[Python-3000] string C API

Fri Sep 15 18:22:30 CEST 2006

On 9/15/06, Jim Jewett <jimjjewett at gmail.com> wrote:
> There should be only one reference to a string until is constructed,
> and after that, its data should be immutable.  Recoding that results
> in different bytes should not be in-place.  Either it returns a new
> string (no problem) or it doesn't change the databuffer-and-encoding
> pointer until the new databuffer is fully constructed.

Yes, but then having, say, a Latin-1 string, and repeatedly using it
in places where UTF-16 is needed, causes you to repeat the decoding
operation.  The optimization becomes a pessimization.

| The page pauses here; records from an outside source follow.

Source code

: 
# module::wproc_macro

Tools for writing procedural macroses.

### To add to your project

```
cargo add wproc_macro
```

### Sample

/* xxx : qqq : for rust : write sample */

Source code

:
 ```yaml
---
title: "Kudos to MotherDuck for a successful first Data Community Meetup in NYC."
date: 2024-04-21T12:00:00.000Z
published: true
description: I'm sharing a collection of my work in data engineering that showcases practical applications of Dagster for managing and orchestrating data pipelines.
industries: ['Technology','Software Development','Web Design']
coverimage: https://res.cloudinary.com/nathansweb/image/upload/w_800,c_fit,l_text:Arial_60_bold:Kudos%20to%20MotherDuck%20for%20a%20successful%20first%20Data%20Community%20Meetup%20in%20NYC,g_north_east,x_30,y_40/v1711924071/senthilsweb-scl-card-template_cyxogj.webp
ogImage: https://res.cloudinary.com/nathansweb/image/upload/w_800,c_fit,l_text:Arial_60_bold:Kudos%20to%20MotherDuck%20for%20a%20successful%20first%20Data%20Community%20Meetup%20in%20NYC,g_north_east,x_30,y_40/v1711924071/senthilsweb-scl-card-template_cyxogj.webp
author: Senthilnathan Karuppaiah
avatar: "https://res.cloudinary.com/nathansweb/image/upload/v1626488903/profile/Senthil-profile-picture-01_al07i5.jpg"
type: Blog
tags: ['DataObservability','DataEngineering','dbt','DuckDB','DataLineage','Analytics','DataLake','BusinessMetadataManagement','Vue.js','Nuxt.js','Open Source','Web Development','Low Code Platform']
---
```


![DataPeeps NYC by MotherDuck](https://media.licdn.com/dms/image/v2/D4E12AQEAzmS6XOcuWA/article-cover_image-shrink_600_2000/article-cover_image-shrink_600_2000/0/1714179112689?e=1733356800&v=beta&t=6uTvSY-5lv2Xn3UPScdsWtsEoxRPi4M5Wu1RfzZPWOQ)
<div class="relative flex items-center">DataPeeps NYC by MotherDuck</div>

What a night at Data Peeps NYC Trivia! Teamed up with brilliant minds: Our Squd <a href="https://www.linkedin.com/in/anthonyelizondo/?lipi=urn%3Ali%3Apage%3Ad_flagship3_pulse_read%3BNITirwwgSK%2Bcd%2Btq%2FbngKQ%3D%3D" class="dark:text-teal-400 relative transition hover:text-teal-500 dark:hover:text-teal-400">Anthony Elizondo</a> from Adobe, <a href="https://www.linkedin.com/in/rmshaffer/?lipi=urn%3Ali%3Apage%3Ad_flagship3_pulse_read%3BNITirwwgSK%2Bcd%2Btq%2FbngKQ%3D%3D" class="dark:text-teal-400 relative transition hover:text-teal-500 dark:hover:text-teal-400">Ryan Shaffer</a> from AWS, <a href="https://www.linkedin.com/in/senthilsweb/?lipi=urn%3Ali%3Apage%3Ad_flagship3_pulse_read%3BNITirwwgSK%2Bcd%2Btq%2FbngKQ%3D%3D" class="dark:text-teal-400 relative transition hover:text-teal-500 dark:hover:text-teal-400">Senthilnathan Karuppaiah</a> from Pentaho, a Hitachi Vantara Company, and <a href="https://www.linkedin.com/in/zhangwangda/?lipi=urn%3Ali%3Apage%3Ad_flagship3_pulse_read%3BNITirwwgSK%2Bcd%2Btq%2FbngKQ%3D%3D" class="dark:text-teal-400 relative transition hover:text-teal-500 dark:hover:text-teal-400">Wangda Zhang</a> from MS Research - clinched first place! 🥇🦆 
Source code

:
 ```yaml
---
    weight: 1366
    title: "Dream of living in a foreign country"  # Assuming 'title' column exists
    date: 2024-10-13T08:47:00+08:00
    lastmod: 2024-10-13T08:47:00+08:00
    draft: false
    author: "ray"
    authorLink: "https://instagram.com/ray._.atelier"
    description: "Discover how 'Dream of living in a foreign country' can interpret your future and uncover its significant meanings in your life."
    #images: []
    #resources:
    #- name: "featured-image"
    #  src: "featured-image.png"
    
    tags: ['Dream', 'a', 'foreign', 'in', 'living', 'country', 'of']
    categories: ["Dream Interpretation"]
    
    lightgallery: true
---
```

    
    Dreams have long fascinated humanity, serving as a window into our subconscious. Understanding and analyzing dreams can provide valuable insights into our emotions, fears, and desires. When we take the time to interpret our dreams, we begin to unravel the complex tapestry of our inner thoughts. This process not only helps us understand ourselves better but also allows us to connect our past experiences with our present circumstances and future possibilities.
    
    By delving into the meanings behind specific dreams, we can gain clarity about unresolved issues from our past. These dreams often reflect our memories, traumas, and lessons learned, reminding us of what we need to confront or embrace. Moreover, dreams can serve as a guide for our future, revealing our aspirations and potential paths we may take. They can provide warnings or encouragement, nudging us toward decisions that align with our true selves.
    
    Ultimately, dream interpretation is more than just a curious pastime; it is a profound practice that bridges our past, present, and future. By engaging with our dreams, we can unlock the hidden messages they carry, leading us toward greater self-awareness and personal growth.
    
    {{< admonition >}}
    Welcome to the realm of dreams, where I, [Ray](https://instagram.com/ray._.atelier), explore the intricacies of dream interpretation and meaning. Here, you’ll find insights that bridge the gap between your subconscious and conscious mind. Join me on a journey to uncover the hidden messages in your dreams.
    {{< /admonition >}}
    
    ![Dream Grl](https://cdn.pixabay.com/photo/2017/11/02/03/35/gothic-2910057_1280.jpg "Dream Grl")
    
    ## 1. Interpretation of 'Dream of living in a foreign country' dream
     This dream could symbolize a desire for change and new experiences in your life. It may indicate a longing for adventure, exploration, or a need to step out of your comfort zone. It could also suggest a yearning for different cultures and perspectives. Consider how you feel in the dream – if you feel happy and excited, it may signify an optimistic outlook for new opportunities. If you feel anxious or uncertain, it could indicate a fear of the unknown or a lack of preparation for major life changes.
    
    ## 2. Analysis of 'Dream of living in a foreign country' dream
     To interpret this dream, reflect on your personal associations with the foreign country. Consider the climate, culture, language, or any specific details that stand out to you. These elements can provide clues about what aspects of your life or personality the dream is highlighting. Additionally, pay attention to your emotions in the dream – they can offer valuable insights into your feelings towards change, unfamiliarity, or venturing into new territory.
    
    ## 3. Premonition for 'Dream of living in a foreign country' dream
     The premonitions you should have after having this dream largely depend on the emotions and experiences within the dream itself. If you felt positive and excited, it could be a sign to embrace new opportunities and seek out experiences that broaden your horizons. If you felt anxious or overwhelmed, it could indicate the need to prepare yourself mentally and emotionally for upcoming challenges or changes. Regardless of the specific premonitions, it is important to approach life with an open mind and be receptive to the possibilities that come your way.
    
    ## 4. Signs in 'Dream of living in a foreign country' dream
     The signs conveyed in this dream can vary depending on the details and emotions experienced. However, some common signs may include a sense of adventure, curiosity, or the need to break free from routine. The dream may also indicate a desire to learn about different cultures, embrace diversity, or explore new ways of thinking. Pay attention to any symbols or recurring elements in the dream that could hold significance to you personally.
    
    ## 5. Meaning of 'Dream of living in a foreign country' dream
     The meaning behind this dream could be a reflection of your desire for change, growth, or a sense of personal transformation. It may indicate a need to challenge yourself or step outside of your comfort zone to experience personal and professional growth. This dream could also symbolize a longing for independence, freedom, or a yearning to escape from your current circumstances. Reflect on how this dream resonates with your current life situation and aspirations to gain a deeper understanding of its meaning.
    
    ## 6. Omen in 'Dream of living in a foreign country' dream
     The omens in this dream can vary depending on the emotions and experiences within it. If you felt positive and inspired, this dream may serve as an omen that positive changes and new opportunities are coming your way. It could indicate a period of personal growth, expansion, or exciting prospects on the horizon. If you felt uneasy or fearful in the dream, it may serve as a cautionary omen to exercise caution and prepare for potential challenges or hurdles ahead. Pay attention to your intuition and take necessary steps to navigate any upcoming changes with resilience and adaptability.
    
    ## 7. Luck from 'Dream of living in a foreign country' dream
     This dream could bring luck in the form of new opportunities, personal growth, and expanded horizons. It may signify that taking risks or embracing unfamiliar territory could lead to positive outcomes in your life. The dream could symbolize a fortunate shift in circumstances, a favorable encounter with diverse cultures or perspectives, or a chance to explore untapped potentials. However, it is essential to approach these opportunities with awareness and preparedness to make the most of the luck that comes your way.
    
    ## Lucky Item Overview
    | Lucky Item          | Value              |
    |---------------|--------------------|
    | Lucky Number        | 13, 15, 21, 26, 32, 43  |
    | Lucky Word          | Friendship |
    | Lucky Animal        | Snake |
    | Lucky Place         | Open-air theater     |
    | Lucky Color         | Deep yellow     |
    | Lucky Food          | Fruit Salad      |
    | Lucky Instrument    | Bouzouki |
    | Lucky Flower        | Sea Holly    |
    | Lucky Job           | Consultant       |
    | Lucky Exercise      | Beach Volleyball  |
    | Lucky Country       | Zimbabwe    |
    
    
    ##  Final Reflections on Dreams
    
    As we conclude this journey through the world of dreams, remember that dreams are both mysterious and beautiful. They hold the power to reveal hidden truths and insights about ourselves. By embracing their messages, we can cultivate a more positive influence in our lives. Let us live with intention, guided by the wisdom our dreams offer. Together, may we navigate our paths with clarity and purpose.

Here I'm imagining things like taking len(s) of a UTF-8 string, or
s==u where u happens to be UTF-16.  You only have to do this once or
twice per string to start losing.

Also, having two different classes of strings means fewer felicitous
cases of x==y, where the result is True, being just a pointer
comparison.  This might matter in dictionaries: imagine a dictionary
created as a literal and then used to look up key strings read from a
file.

> [Nick Coghlan wrote:]
> > [...] the
> > application is free to decouple the "reading" and "decoding" steps, and just
> > transfer raw bytes between the streams.
>
> So adding boilerplate to treat text as bytes "for efficiency" may
> become a standard recipe?  Not so good.

I'm sure this will happen to the same degree that it's become a
standard recipe in Java and C# (both of which lack polymorphic
whatzits).  Which is to say, not at all.

-j